District looks to handle changing of the guard
Crossing guard programs have traditionally been a joint school-police venture.
By HAROLD GWIN
VINDICATOR EDUCATION WRITER
SHARON, Pa. — When the city announced that financial problems would prevent it from helping provide crossing guards for the Sharon City School District, the district was faced with a dilemma.
The tab for the guards was running about $200,000 a year, and the city, which actually employed the part-time guards, and the school district shared the cost.
The city announced last spring that, starting this fall, it would no longer participate in the program, which was paying guards upward of $10 an hour and providing them with a prescription drug insurance plan.
That left the district facing the program expense on its own, prompting school officials to look for a different way to ensure pupil safety at the 15 guarded street crossings in the city.
Superintendent John Sarandrea said Sharon put out a request for proposals to provide the guard services and chose to hire a private company, Morris Security Specialists LLC of Liberty Township, to handle the job.
The cost is $82,832 for a one-year contract covering 180 school days.
Crossing guard duties in Pennsylvania are, by tradition and policy, a function shared by school districts and their local police departments, said Scott Shewell of the Pennsylvania School Boards Association.
“Those are community-level decisions,” he said, explaining the state doesn’t govern the matter.
The PSBA doesn’t track that particular data, but Shewell said he is unaware of any other Pennsylvania school districts turning the job over to a private company.
Likewise, Jeff Chambers of the Ohio School Boards Association, said he hasn’t heard of anyone in Ohio doing it either.
“We realize this is new ground for the school district,” Sarandrea said, adding that he isn’t aware of any other district doing it. Sharon may be the first in the state, he said.

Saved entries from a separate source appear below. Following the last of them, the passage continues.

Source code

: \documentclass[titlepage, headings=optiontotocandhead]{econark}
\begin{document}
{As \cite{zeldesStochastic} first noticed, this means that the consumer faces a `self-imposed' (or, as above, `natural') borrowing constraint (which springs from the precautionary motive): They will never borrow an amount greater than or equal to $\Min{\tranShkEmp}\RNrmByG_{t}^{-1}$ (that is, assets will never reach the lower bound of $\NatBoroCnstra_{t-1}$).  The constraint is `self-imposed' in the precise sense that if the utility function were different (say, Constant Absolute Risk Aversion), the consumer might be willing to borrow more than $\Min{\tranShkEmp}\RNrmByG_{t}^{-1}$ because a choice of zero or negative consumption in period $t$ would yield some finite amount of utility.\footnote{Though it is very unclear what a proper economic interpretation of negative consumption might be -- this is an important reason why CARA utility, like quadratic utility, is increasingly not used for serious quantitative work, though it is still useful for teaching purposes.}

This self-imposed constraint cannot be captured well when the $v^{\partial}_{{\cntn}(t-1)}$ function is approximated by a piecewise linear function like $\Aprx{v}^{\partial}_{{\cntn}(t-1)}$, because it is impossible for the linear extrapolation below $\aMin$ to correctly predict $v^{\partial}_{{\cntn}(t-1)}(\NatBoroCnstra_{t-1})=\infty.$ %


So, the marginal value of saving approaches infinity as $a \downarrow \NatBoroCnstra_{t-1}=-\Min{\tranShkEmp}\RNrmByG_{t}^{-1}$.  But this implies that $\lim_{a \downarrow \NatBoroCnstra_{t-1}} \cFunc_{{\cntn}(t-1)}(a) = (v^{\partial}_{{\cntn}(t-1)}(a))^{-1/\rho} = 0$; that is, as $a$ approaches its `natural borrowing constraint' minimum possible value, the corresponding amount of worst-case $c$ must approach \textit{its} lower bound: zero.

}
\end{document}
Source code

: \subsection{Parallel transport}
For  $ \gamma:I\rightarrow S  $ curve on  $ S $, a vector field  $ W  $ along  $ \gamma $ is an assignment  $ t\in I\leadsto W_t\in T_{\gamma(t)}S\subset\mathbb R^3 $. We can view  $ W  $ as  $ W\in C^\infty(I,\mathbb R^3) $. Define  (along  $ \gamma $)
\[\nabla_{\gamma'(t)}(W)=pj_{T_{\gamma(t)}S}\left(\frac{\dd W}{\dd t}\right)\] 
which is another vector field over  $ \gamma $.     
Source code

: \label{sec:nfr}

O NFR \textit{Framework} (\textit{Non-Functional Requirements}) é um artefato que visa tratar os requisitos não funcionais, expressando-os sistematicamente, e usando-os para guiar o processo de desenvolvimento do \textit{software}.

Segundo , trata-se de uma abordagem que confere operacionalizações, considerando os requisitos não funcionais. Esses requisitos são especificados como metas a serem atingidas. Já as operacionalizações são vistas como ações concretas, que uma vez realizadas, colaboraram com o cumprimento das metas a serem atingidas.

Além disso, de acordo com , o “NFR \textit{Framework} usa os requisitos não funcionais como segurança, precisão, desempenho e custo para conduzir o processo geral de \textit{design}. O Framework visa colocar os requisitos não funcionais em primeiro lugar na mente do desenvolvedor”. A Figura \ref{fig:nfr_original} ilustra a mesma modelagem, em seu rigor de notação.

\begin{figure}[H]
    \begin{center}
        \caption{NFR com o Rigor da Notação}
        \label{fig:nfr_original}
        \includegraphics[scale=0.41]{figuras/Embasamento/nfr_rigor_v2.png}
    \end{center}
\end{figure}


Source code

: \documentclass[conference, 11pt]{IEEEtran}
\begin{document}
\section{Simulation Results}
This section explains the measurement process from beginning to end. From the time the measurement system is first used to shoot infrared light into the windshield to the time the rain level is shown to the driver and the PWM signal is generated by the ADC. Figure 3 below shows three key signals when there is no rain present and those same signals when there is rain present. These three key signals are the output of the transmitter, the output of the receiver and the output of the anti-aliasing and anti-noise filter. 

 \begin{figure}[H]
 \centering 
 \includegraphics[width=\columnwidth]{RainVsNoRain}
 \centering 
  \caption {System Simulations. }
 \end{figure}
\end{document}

It’s also something new for Morris Security, said Steven Liller, director of security for the company.
About the company
Morris is a traditional security company, handling things like background checks, electronic fingerprinting and placing security guards, he said, noting that moving into the school crossing guard market is a new venture.
The company was looking to expand into Pennsylvania when it learned that Sharon was looking for a private company to handle its crossing guard program.
Morris saw it as an opportunity to help the district reduce its cost and get some good advertising in the process, Liller said.
If it works out, the company will begin marketing the service to other schools, including those in Ohio, he said, noting that Morris has already received a call from another Pennsylvania school district inquiring about its services.
School opened Aug. 29 in Sharon and, so far, there have been no problems or complaints, both Sarandrea and Liller said.
Sharon children and parents accustomed to seeing certain guards at specific crossings probably haven’t noticed a difference.
Morris hired 12 of the 14 previous guards, and, aside from now wearing a white shirt with the company logo and a company identification badge, their duties haven’t changed.
“These guys know the kids, they know the parents,” Liller said, stressing that the safety of the children is paramount so keeping as much of the existing force as possible was very important to the company.
The guards who stayed took a bit of a pay cut. They lost their prescription plan and get paid a flat rate of $23 a day for about two and one-half hours’ work.
That’s not a problem, said Wade Vogan of Sharon, a General American Transportation Corp. retiree who has been a crossing guard in the city for six years.
It’s not for the money
“We’re doing it for the kids, not the money,” he said, as he ushered a couple of late arrivals to school across State Street at Case Avenue on a recent morning.
“Hurry up; you’ve got two minutes,” he said to one young man, glancing at his watch.
The rewards come in the form of Christmas cookies and an occasional T-shirt from the Case Avenue Elementary reading program, he said.
“I enjoy the kids,” said Bob Martell of Sharon, also in his sixth year as a guard, working the crossing at State and South Meyers Avenue in front of the high school.
He said he has no complaints about working for Morris Security.
“It’s not bad for me. They’ve been nice to me,” he said.
John Hepler of Sharon, a retired GM Lordstown employee, said he took a job as a crossing guard in 1999 as a way to get out and to meet the kids. It’s for the camaraderie, he said, as he waved to a passing motorist at his State and Oakland Avenue crossing.
Hepler said he doesn’t understand whey the city and school district decided to farm out the guard program to a private company, but he’s willing to give Morris a chance.
Sarandrea said he is hopeful that the city will still be willing to pick up half of the crossing guard expense, although Mayor Bob Lucas said he no longer has any money set aside in the budget for that purpose.
Still, if city council decides to again participate, Lucas said he will have to find the money to do so.